As I’ve seen my own daughter reach milestones, the realization hit me that at half of her Aunt’s age, Finley may start passing some of those developmental targets quicker and pass up Bethany in some ways. (ie- Finley’s already almost as tall as Bethany and she is already reading some of the books Beth read just last year.) I don’t want my mom to be sad about that. I don’t want my ex-husband to worry that Bethany’s slightly slurred speech will impede the verbal development of our children. I don’t want Bethany to develop early onset Alzheimer’s at an age where most of her siblings are mapping our our careers and families….. I don’t like to think that Bethany might not get to experience the independence I so often take for granted. But guess what?
I know that God is with her. I know that God is with me. I know that God sees the complete eternal plan and picture of Bethany’s development and mine!
Remember, even when the world’s picture of a “perfect” family seems far from reality- The Maker of your family will (in no way, by no means, on no account, not at all) leave or forsake (abandon, desert, disown, relinquish, release, give up, dump, ditch, discard, surrender, or turn away from) you or your disabled loved one.
We often play the game “I Love You More…” Finley *4 said “I love you out to outer space and whatever past that!” Cohen *2 said “I love you all the way to McDwonalds Pwayland- so you should take me there.”

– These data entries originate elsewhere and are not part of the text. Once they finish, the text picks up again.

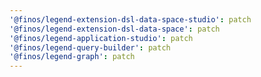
 ```yaml
---
'@finos/legend-extension-dsl-data-space-studio': patch
'@finos/legend-extension-dsl-data-space': patch
'@finos/legend-application-studio': patch
'@finos/legend-query-builder': patch
'@finos/legend-graph': patch
---
```

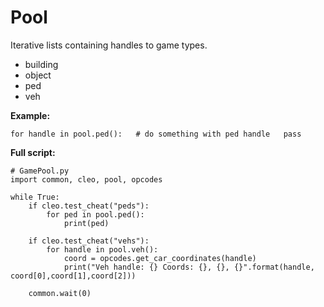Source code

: # Pool

Iterative lists containing handles to game types.

* building
* object
* ped
* veh

**Example:**

`for handle in pool.ped():  
    # do something with ped handle  
    pass`  


**Full script:** 

```text
# GamePool.py
import common, cleo, pool, opcodes

while True:
    if cleo.test_cheat("peds"):
        for ped in pool.ped():
            print(ped)   

    if cleo.test_cheat("vehs"):
        for handle in pool.veh():
            coord = opcodes.get_car_coordinates(handle)
            print("Veh handle: {} Coords: {}, {}, {}".format(handle, coord[0],coord[1],coord[2]))
            
    common.wait(0)
```

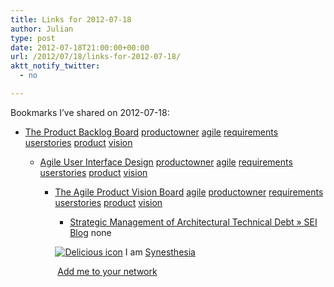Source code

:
 ```yaml
---
title: Links for 2012-07-18
author: Julian
type: post
date: 2012-07-18T21:00:00+00:00
url: /2012/07/18/links-for-2012-07-18/
aktt_notify_twitter:
  - no

---
```

Bookmarks I&#8217;ve shared on 2012-07-18:

  * [The Product Backlog Board][1] 
    [productowner][2] [agile][3] [requirements][4] [userstories][5] [product][6] [vision][7] </li> 
    
      * [Agile User Interface Design][8] 
        [productowner][2] [agile][3] [requirements][4] [userstories][5] [product][6] [vision][7] </li> 
        
          * [The Agile Product Vision Board][9] 
            [agile][3] [productowner][2] [requirements][4] [userstories][5] [product][6] [vision][7] </li> 
            
              * [Strategic Management of Architectural Technical Debt &raquo; SEI Blog][10] 
                none</li> </ul> 
                
                <p class="deliciouslink">
                  <a href="https://del.icio.us/synesthesia" title="See all my bookmarks on del.icio.us"><img src="https://www.synesthesia.co.uk/images/deliciousicon.jpg" alt="Delicious icon" /></a>&nbsp;I am <a href="https://del.icio.us/synesthesia" title="See all my bookmarks on del.icio.us">Synesthesia</a>
                </p>
                
                <p class="deliciouslink">
                  <a href="https://del.icio.us/network?add=synesthesia" title="Add me to your del.icio.us network"><img src="https://www.synesthesia.co.uk/images/add.gif" alt="" /></a>&nbsp;<a href="https://del.icio.us/network?add=synesthesia" title="Add me to your del.icio.us network">Add me to your network</a>
                </p>

 [1]: https://www.romanpichler.com/blog/product-backlog/product-backlog-board/
 [2]: https://www.delicious.com/synesthesia/productowner
 [3]: https://www.delicious.com/synesthesia/agile
 [4]: https://www.delicious.com/synesthesia/requirements
 [5]: https://www.delicious.com/synesthesia/userstories
 [6]: https://www.delicious.com/synesthesia/product
 [7]: https://www.delicious.com/synesthesia/vision
 [8]: https://www.romanpichler.com/blog/agile-product-innovation/agile-user-interface-design/
 [9]: https://www.romanpichler.com/blog/agile-product-innovation/the-product-vision-board/
 [10]: https://blog.sei.cmu.edu/post.cfm/strategic-management-of-architectural-technical-debt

Cohen-2- “Mama- when can we go to the jewel store?” Me- “Why, Buddy?” Cohen- “Cause I want to buy you some diamond jewels!”
Finley, “Mommy, how old will I be when my momo’s start to fall down?” (we’ll leave it to your imagination as to what momo’s are.)
Bethany -7- and Finley 2- were riding in the car with me, when my Dad, Jeff, pulls up at a busy intersection. Bethany, who had recently starting spelling everything she saw, yelled, “Hey, that’s my Dad! D-A-D! Dad.” Super smart Finley gets all excited and says, “Hey, that’s the same way you spell my Dad’s name too! D-A-D!